If you are using a recent version of a Linux distribution, chances are that you get everything you need shipped with it. Just use your package manager to install Python (3 not 2), Numpy, Scipy, SQLalchemy, Matplotlib, ConfigObj, and Astropy. MacOS X generally comes with an outdated Python distribution and Windows does not come with Python at all. In these cases multiple options are available. A fairly popular one is the Anaconda distribution, which has a channel with astronomy packages. Follow the instructions and you should have your environment set up in no time. Note that if some packages are missing Python will install them when installing cigale but we recommend all packages to come from a single Python distribution to avoid issues down the road.
#2 What version of Python/libraries should I use?
We tend to use the latest and newest features provided by Python. Even though the current version of Cigale should work with Python 3.4, ee recommend to use at Python 3.5 at the moment (see point #3). We also recommend to use the latest versions the base libraries for similar reasons. For Numpy the minimum version is 1.9.
#3 Cigale crashes at startup with Memory error. What should I do?
- It may be that you are trying to compute too many models. Try reducing the parameter space. A desktop computer with 16 GB of RAM should be able to handle ~30 million models, depending on the number of bands you are fitting and the number of physical properties you want to estimate.
- It may be that your /tmp directory is full (for technical reasons, the shared memory between the CPUs is a virtual file in /tmp). Ensure you have enough free space. If the partition is too small (make sure it has at least 16 GB) you can use any other directory on another disk. Then just start cigale the following way: TMPDIR=/path/to/your/new/tmp/directory pcigale run.

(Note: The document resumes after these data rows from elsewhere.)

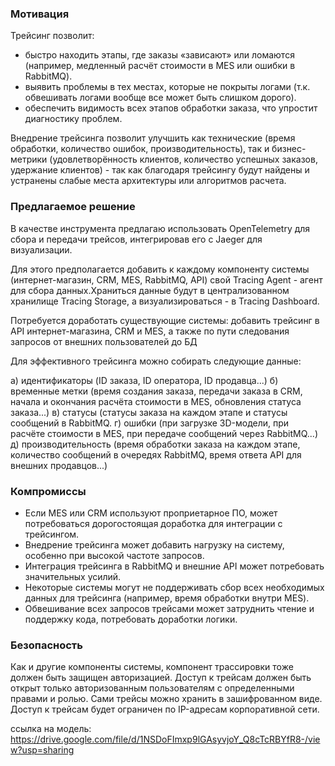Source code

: ### Мотивация

Трейсинг позволит:
- быстро находить этапы, где заказы «зависают» или ломаются (например, медленный расчёт стоимости в MES или ошибки в RabbitMQ).
- выявить проблемы в тех местах, которые не покрыты логами (т.к. обвешивать логами вообще все может быть слишком дорого).
- обеспечить видимость всех этапов обработки заказа, что упростит диагностику проблем.

Внедрение трейсинга позволит улучшить как технические (время обработки, количество ошибок, 
производительность), так и бизнес-метрики (удовлетворённость клиентов, количество успешных заказов, удержание клиентов) - 
так как благодаря трейсингу будут найдены и устранены слабые места архитектуры или алгоритмов расчета.

### Предлагаемое решение

В качестве инструмента предлагаю использовать OpenTelemetry для сбора и передачи трейсов, интегрировав его 
с Jaeger для визуализации.

Для этого предполагается добавить к каждому компоненту системы (интернет-магазин, CRM, MES, RabbitMQ, API) 
свой Tracing Agent - агент для сбора данных.Храниться данные будут в централизованном хранилище Tracing Storage, 
а визуализироваться - в Tracing Dashboard.

Потребуется доработать существующие системы: добавить трейсинг в API интернет-магазина, CRM и MES,
а также по пути следования запросов от внешних пользователей до БД

Для эффективного трейсинга можно собирать следующие данные:

а) идентификаторы (ID заказа, ID оператора, ID продавца...)
б) временные метки (время создания заказа, передачи заказа в CRM, начала и окончания расчёта стоимости в MES,
обновления статуса заказа...)
в) статусы (статусы заказа на каждом этапе и статусы сообщений в RabbitMQ.
г) ошибки (при загрузке 3D-модели, при расчёте стоимости в MES, при передаче сообщений через RabbitMQ...)
д) производительность (время обработки заказа на каждом этапе, количество сообщений в очередях RabbitMQ,
время ответа API для внешних продавцов...)

### Компромиссы
- Если MES или CRM используют проприетарное ПО, может потребоваться дорогостоящая доработка для интеграции с трейсингом.
- Внедрение трейсинга может добавить нагрузку на систему, особенно при высокой частоте запросов.
- Интеграция трейсинга в RabbitMQ и внешние API может потребовать значительных усилий.
- Некоторые системы могут не поддерживать сбор всех необходимых данных для трейсинга (например, время обработки внутри MES).
- Обвешивание всех запросов трейсами может затруднить чтение и поддержку кода, потребовать доработки логики.

### Безопасность

Как и другие компоненты системы, компонент трассировки тоже должен быть защищен авторизацией. Доступ к трейсам должен быть 
открыт только авторизованным пользователям с определенными правами и ролью. Сами трейсы можно хранить
в зашифрованном виде. Доступ к трейсам будет ограничен по IP-адресам корпоративной сети.

ссылка на модель: 
https://drive.google.com/file/d/1NSDoFImxp9lGAsyvjoY_Q8cTcRBYfR8-/view?usp=sharing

- Try to use at least Python 3.5. Version 3.4 and earlier had stronger limitations when creating large arrays.
- If you run out of memory during the analysis phase, try to reduce the number of cores used as each core uses a bit of memory and it can quickly add up when you have many cores.
#4 What are the units in the output files?
Flux densities are in mJy. Luminosities are in Watts. Stellar masses are in solar masses. Dust masses are in kg. Ages are in Myr. Equivalent widths are in nm.
#5 How do I indicate the distance for nearby galaxies?
The only way to give the distance of galaxies in Cigale is through the redshift. However for nearby galaxies the redshift is not indicative of the distance. We recommend in such cases to indicate a redshift of 0. Cigale then assumes a distance of 10 parsecs. The extensive physical quantities can then easily be rescaled by multiplying them with (d/10)², with d the actual distance in parsec. This is very useful when studying nearby galaxies at different distances as fewer models need to be computed.
#6 Are my filters in the database?
You can access the list of all the filters present in the database with the command pcigale-filters list.
#7 How can I add a filter?
If the filter is not present you can create one. This file should have the following header:
# type (energy or photon)
# description (telescope/instrument)
The first column must be the wavelength in Ångström and the second column the transmission.
You can then add it to the database using the command pcigale-filters add “myfilter.dat”.
#8 How can I see/get the transmission curves of the filters?
You can generate a plot of a filter with the comment pcigale-filters plot filtername. It will generate a PDF file. If you omit the filter name it will generate plots for every filter in the database.
If you want to access the raw transmission curves, they are stored in the database_builder/filters/ directory in the source of of Cigale.
#9 How can I enter many values for a parameter?
Rather than inputting values individually, you can rather pass a Numpy expression. For instance to input 100 values between 0 and 1 with a step of 0.01 you can simply write “eval np.linspace(0., 1., 101)”.